Predictive Utility of Concordance and Discordance

For each outcome, patients were stratified according to having concordant versus discordant predicted risk in STS and ML models. The predictive performance of each model was then evaluated and compared between concordant and discordant patients. Comparisons in performance for each outcome for concordant versus discordant patients was evaluated for each ML and STS model separately. In addition, the impact on performance of a combined model that represented the average predicted risk between the ML and STS models was evaluated as well. Performance measures were evaluated in the testing sets and included metrics related to calibration and discriminatory ability of the models. Calibration was assessed using observed‐to‐expected ratios of the outcome, with an optimal value equaling 1; calibration‐in‐the‐large or y‐intercept of the calibration plot, with an optimal value equaling 0; and slope of the calibration curve, with an optimal value equaling 1. Discriminatory ability of the models was measured and compared using the area under the receiver operating characteristic curve, or concordance index. Multivariable logistic regression models were also generated to identify independent predictors of discordance in predicted risk between ML and STS models for each outcome.

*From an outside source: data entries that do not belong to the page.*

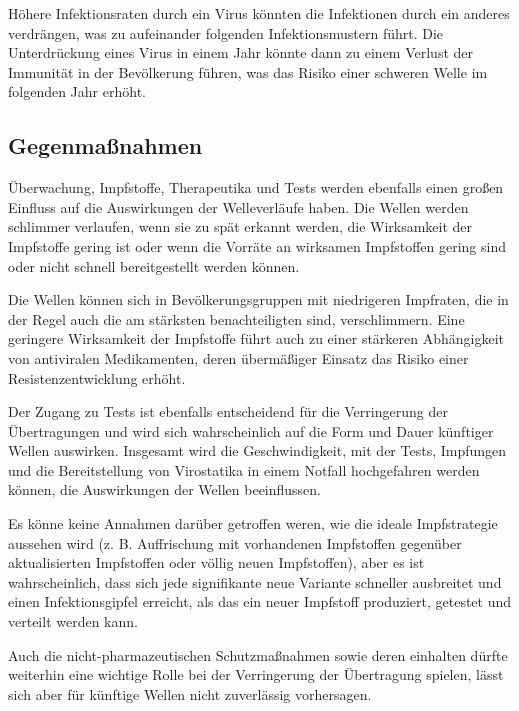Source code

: \documentclass{article}
\begin{document}
Höhere Infektionsraten durch ein Virus könnten die Infektionen durch ein anderes verdrängen, was zu aufeinander folgenden Infektionsmustern führt. Die Unterdrückung eines Virus in einem Jahr könnte dann zu einem Verlust der Immunität in der Bevölkerung führen, was das Risiko einer schweren Welle im folgenden Jahr erhöht.


\subsection{Gegenmaßnahmen}\label{H976262}



Überwachung, Impfstoffe, Therapeutika und Tests werden ebenfalls einen großen Einfluss auf die Auswirkungen der Welleverläufe haben. Die Wellen werden schlimmer verlaufen, wenn sie zu spät erkannt werden, die Wirksamkeit der Impfstoffe gering ist oder wenn die Vorräte an wirksamen Impfstoffen gering sind oder nicht schnell bereitgestellt werden können. 


Die Wellen können sich in Bevölkerungsgruppen mit niedrigeren Impfraten, die in der Regel auch die am stärksten benachteiligten sind, verschlimmern. Eine geringere Wirksamkeit der Impfstoffe führt auch zu einer stärkeren Abhängigkeit von antiviralen Medikamenten, deren übermäßiger Einsatz das Risiko einer Resistenzentwicklung erhöht. 


Der Zugang zu Tests ist ebenfalls entscheidend für die Verringerung der Übertragungen und wird sich wahrscheinlich auf die Form und Dauer künftiger Wellen auswirken. Insgesamt wird die Geschwindigkeit, mit der Tests, Impfungen und die Bereitstellung von Virostatika in einem Notfall hochgefahren werden können, die Auswirkungen der Wellen beeinflussen. 


Es könne keine Annahmen darüber getroffen weren, wie die ideale Impfstrategie aussehen wird (z. B. Auffrischung mit vorhandenen Impfstoffen gegenüber aktualisierten Impfstoffen oder völlig neuen Impfstoffen), aber es ist wahrscheinlich, dass sich jede signifikante neue Variante schneller ausbreitet und einen Infektionsgipfel erreicht, als das ein neuer Impfstoff produziert, getestet und verteilt werden kann. 


Auch die nicht-pharmazeutischen Schutzmaßnahmen sowie deren einhalten dürfte weiterhin eine wichtige Rolle bei der Verringerung der Übertragung spielen, lässt sich aber für künftige Wellen nicht zuverlässig vorhersagen.
\end{document}
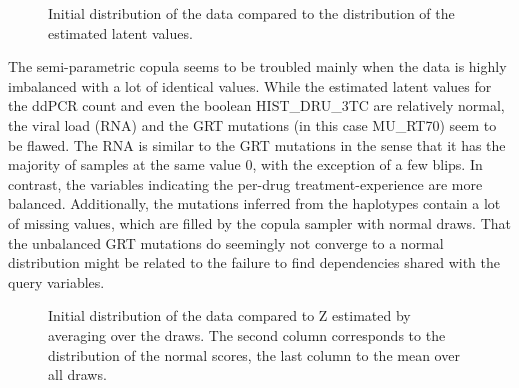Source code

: \begin{figure}[H]
	\centering
	
	\caption{Initial distribution of the data compared to the distribution of the estimated latent values.}
	\label{fig:zscores}
\end{figure}
The semi-parametric copula seems to be troubled mainly when the data is highly imbalanced with a lot of identical values.
While the estimated latent values for the ddPCR count and even the boolean HIST\_DRU\_3TC are relatively normal,
the viral load (RNA) and the GRT mutations (in this case MU\_RT70) seem to be flawed.
The RNA is similar to the GRT mutations in the sense that it has the majority of samples at the same value $0$,
with the exception of a few blips.
In contrast, the variables indicating the per-drug treatment-experience are more balanced.
Additionally, the mutations inferred from the haplotypes contain a lot of missing values, which are filled by the copula sampler
with normal draws.
That the unbalanced GRT mutations do seemingly not converge to a normal distribution might be related to the failure to find dependencies shared with the query variables.

\begin{figure}
	\caption{Initial distribution of the data compared to Z estimated by averaging over the draws. The second column corresponds to the distribution of the normal scores, the last column to the mean over all draws.}
	\label{fig:zscores_bool}
\end{figure}
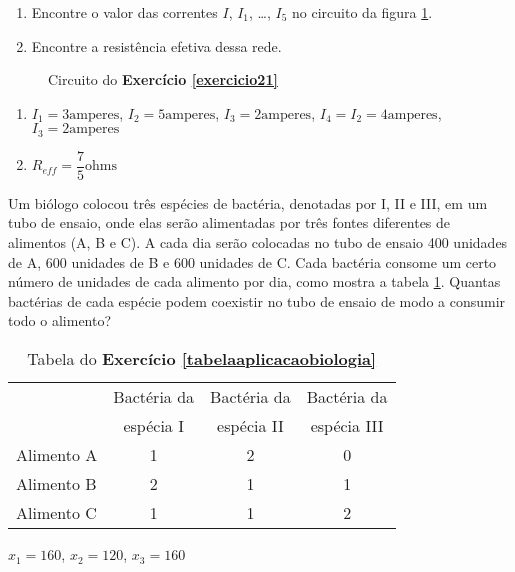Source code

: \documentclass[12pt]{exam}
\begin{document}
\begin{exercicio}\label{exercicio21}
  \begin{enumerate}[label={\alph*})]
    \item Encontre o valor das correntes $I$, $I_1$, \dots, $I_5$ no circuito da figura \ref{exercicio21circuitopoole}.
    \item Encontre a resistência efetiva dessa rede.
  \end{enumerate}
  \begin{figure}
    \centering
    
    \caption{Circuito do \textbf{Exercício \ref{exercicio21}}}
    \label{exercicio21circuitopoole}
  \end{figure}
  \begin{solucao}
    \begin{enumerate}[label={\alph*})]
      \item $I_1 = 3 \mbox{amperes}$, $I_2 = 5 \mbox{amperes}$, $I_3 = 2 \mbox{amperes}$, $I_4 = I_2 =  4\mbox{amperes}$, $I_3 = 2 \mbox{amperes}$
      \item $R_{eff} = \dfrac{7}{5} \mbox{ohms}$
    \end{enumerate}
  \end{solucao}
\end{exercicio}

\begin{exercicio}\label{tabelaaplicacaobiologia}
  Um biólogo colocou três espécies de bactéria, denotadas por I, II e III, em um tubo de ensaio, onde elas serão alimentadas por três fontes diferentes de alimentos (A, B e C). A cada dia serão colocadas no tubo de ensaio 400 unidades de A, 600 unidades de B e 600 unidades de C. Cada bactéria consome um certo número de unidades de cada alimento por dia, como mostra a tabela \ref{tabelabacterias}. Quantas bactérias de cada espécie podem coexistir no tubo de ensaio de modo a consumir todo o alimento?
  \begin{table}[!h]
    \begin{center}
      \begin{tabular}{lccc}
        & Bactéria da & Bactéria da & Bactéria da \\
        & espécia I & espécia II & espécia III\\
        \hline
        Alimento A & 1 & 2 & 0\\
        Alimento B & 2 & 1 & 1\\
        Alimento C & 1 & 1 & 2\\
        \hline
      \end{tabular}
      \caption{Tabela do \textbf{Exercício \ref{tabelaaplicacaobiologia}}}
      \label{tabelabacterias}
    \end{center}
  \end{table}
  \begin{solucao}
    $x_1 = 160$, $x_2 = 120$, $x_3 = 160$
  \end{solucao}
\end{exercicio}
\end{document}
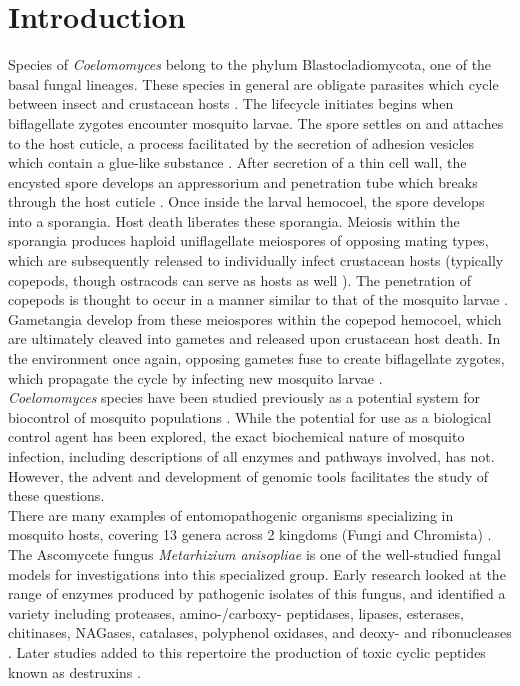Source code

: \section{Introduction}
Species of \textit{Coelomomyces} belong to the phylum Blastocladiomycota, one of the basal fungal lineages. These species in general are obligate parasites which cycle between insect and crustacean hosts \cite{Whisler1975}. The lifecycle initiates begins when biflagellate zygotes encounter mosquito larvae. The spore settles on and attaches to the host cuticle, a process facilitated by the secretion of adhesion vesicles which contain a glue-like substance \cite{Travland1979}. After secretion of a thin cell wall, the encysted spore develops an appressorium and penetration tube which breaks through the host cuticle \cite{Zebold1979}. Once inside the larval hemocoel, the spore develops into a sporangia. Host death liberates these sporangia. Meiosis within the sporangia produces haploid uniflagellate meiospores of opposing mating types, which are subsequently released to individually infect crustacean hosts (typically copepods, though ostracods can serve as hosts as well \cite{Whisler2009}). The penetration of copepods is thought to occur in a manner similar to that of the mosquito larvae \cite{Zebold1979}. Gametangia develop from these meiospores within the copepod hemocoel, which are ultimately cleaved into gametes and released upon crustacean host death. In the environment once again, opposing gametes fuse to create biflagellate zygotes, which propagate the cycle by infecting new mosquito larvae \cite{Whisler1975}.\\
\indent \textit{Coelomomyces} species have been studied previously as a potential system for biocontrol of mosquito populations \cite{Scholte2004}. While the potential for use as a biological control agent has been explored, the exact biochemical nature of mosquito infection, including descriptions of all enzymes and pathways involved, has not. However, the advent and development of genomic tools facilitates the study of these questions.\\
\indent There are many examples of entomopathogenic organisms specializing in mosquito hosts, covering 13 genera across 2 kingdoms (Fungi and Chromista) \cite{Scholte2004}. The Ascomycete fungus \textit{Metarhizium anisopliae} is one of the well-studied fungal models for investigations into this specialized group. Early research looked at the range of enzymes produced by pathogenic isolates of this fungus, and identified a variety including proteases, amino-/carboxy- peptidases, lipases, esterases, chitinases, NAGases, catalases, polyphenol oxidases, and deoxy- and ribonucleases \cite{StLeger1986}. Later studies added to this repertoire the production of toxic cyclic peptides known as destruxins \cite{Wang2012}. \\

These models were generated by evaluating each preoperative variable in the STS registry in univariate logistic regression analysis. Those variables with a significant association (exploratory P<0.05) with the outcome of discordance in predicted risk were then entered into the multivariable model. Variables with >10% missing data were excluded from these models. In addition to models using only preoperative variables, the impact of including intraoperative data to evaluate discordance in predicted risk was examined. Intraoperative variables, which included cardiopulmonary bypass time, aortic cross‐clamp time, intraoperative blood product usage, and use of a mechanical valve, were evaluated in univariate logistic regression analysis, and those variables predictive of discordance were entered into separate multivariable models. The ML models were developed and validated using Python programming software (Python Software Foundation, Wilmington, DE). The remaining statistical analyses were performed with STATA software version 14 (StataCorp, College Station, TX).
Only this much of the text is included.